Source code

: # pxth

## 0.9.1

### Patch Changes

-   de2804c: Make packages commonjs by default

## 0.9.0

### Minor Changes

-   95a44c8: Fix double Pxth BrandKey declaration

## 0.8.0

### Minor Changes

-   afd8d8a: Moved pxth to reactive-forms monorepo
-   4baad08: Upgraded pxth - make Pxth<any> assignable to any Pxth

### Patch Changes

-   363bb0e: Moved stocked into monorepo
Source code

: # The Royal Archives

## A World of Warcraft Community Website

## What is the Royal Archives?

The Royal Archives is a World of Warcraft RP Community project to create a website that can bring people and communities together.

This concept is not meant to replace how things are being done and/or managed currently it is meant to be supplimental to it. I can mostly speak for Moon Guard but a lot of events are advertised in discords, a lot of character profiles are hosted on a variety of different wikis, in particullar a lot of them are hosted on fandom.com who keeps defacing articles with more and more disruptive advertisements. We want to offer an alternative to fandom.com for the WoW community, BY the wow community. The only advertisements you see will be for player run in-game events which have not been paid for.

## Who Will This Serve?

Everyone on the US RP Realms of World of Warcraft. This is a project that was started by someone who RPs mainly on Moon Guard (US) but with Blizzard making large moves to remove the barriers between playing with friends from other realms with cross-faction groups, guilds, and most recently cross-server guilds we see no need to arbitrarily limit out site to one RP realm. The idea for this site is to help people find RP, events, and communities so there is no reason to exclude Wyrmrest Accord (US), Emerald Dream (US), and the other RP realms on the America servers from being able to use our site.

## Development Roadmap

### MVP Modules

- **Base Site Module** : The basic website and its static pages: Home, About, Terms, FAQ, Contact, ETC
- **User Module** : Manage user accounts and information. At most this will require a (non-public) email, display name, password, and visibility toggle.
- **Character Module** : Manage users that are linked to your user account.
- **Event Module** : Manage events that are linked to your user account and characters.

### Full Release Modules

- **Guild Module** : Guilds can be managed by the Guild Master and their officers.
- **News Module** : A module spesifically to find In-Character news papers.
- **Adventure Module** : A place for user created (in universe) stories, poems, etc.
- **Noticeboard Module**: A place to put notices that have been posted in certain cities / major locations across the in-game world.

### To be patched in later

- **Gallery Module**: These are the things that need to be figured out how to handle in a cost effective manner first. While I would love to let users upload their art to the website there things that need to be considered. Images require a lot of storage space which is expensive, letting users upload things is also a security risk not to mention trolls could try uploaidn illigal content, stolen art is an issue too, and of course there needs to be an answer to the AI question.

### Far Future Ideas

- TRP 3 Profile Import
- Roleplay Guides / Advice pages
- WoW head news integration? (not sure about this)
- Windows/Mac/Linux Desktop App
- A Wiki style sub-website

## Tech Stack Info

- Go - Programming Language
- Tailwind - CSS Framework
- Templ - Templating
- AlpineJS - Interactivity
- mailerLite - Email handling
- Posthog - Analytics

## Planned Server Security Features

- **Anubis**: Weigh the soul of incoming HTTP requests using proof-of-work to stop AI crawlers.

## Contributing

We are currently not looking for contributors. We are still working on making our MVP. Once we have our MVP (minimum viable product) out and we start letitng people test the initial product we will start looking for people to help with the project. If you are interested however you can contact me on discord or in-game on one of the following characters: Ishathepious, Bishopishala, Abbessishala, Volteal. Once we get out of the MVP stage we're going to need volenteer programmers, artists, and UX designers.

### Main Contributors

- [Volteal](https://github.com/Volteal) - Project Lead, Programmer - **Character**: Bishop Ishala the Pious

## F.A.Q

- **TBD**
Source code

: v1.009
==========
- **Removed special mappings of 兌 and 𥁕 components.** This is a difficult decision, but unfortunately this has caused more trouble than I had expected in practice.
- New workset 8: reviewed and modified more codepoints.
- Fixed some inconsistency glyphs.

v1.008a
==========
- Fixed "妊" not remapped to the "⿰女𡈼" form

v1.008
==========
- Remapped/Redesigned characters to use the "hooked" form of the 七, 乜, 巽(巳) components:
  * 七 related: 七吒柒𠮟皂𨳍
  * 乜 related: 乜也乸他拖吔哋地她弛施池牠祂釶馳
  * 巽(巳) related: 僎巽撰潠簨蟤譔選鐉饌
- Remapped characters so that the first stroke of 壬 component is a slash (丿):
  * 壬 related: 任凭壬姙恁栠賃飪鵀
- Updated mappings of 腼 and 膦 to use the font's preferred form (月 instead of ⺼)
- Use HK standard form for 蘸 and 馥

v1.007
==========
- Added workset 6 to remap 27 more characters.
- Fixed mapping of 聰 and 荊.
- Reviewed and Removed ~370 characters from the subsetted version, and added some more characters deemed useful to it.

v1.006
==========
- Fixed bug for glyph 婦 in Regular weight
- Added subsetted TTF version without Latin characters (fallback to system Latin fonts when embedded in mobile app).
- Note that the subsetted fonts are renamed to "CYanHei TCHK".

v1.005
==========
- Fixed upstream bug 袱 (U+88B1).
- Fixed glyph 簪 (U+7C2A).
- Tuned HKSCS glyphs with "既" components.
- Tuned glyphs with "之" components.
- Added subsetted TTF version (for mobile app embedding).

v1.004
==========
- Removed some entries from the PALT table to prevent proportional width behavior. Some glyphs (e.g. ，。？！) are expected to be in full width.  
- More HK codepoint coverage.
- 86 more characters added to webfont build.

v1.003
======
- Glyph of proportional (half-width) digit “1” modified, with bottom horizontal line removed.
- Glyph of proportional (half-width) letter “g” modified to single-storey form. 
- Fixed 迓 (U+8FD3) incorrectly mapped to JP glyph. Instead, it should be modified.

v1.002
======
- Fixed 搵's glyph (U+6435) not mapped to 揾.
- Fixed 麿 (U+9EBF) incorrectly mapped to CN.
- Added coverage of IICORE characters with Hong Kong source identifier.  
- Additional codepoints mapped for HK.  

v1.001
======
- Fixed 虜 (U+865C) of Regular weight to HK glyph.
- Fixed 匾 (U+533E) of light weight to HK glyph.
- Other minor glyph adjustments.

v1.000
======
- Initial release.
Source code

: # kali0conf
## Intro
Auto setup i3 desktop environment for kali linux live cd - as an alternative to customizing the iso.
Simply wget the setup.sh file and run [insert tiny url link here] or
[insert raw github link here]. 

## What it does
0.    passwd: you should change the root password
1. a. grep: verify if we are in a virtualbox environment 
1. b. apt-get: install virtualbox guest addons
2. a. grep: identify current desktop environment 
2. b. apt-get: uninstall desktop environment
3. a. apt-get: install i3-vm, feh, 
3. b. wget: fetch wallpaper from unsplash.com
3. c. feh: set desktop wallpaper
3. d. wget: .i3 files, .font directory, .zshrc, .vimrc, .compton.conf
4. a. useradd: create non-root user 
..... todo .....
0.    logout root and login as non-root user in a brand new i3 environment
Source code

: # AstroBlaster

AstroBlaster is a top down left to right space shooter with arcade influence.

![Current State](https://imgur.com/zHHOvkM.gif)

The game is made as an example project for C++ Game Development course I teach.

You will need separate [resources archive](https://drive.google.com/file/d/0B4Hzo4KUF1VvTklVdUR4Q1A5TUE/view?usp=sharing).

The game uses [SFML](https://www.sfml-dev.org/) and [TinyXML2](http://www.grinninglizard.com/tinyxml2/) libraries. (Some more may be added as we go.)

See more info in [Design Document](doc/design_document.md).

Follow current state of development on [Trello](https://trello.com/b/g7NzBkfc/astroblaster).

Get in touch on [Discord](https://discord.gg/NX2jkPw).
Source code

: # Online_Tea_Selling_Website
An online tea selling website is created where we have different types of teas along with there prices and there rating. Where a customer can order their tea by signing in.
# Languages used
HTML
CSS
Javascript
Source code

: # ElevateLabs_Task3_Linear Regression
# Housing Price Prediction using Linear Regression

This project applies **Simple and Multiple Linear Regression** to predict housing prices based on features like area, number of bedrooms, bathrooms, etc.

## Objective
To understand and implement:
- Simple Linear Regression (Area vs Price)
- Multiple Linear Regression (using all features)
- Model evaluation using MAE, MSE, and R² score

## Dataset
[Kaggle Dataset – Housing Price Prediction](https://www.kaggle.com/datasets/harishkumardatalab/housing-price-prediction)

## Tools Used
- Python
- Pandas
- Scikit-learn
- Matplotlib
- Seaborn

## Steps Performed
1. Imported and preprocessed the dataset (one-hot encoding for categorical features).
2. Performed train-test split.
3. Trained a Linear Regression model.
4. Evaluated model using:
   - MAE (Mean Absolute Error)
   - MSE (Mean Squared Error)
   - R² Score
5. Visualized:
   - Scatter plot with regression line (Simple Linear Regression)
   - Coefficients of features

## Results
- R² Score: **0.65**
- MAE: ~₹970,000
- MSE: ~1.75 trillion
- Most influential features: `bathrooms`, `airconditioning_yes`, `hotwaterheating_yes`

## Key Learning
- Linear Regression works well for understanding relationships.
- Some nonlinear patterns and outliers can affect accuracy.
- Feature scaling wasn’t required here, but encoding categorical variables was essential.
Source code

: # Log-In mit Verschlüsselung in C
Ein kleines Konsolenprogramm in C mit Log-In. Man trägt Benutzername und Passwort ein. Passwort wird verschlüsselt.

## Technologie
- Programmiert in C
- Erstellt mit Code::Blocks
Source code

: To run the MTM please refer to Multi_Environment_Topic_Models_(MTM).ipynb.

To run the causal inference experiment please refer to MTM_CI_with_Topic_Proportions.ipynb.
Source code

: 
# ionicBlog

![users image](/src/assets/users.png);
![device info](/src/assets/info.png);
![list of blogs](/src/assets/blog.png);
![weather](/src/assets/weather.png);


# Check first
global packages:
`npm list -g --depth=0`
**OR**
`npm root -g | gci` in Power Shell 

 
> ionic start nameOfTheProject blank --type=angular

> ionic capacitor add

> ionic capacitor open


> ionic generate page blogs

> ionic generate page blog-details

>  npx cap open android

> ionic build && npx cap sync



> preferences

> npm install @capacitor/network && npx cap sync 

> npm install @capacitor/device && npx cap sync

------------------------------------

Once you find the line with "巽(巳) related: 僎巽撰潠簨蟤譔選鐉饌" above, print it and every line after it up to and including the line with "- Tuned glyphs", exactly as written and nothing else.

» ANSWER FOR THE TASK:
  * 巽(巳) related: 僎巽撰潠簨蟤譔選鐉饌
- Remapped characters so that the first stroke of 壬 component is a slash (丿):
  * 壬 related: 任凭壬姙恁栠賃飪鵀
- Updated mappings of 腼 and 膦 to use the font's preferred form (月 instead of ⺼)
- Use HK standard form for 蘸 and 馥

v1.007
==========
- Added workset 6 to remap 27 more characters.
- Fixed mapping of 聰 and 荊.
- Reviewed and Removed ~370 characters from the subsetted version, and added some more characters deemed useful to it.

v1.006
==========
- Fixed bug for glyph 婦 in Regular weight
- Added subsetted TTF version without Latin characters (fallback to system Latin fonts when embedded in mobile app).
- Note that the subsetted fonts are renamed to "CYanHei TCHK".

v1.005
==========
- Fixed upstream bug 袱 (U+88B1).
- Fixed glyph 簪 (U+7C2A).
- Tuned HKSCS glyphs with "既" components.
- Tuned glyphs with "之" components.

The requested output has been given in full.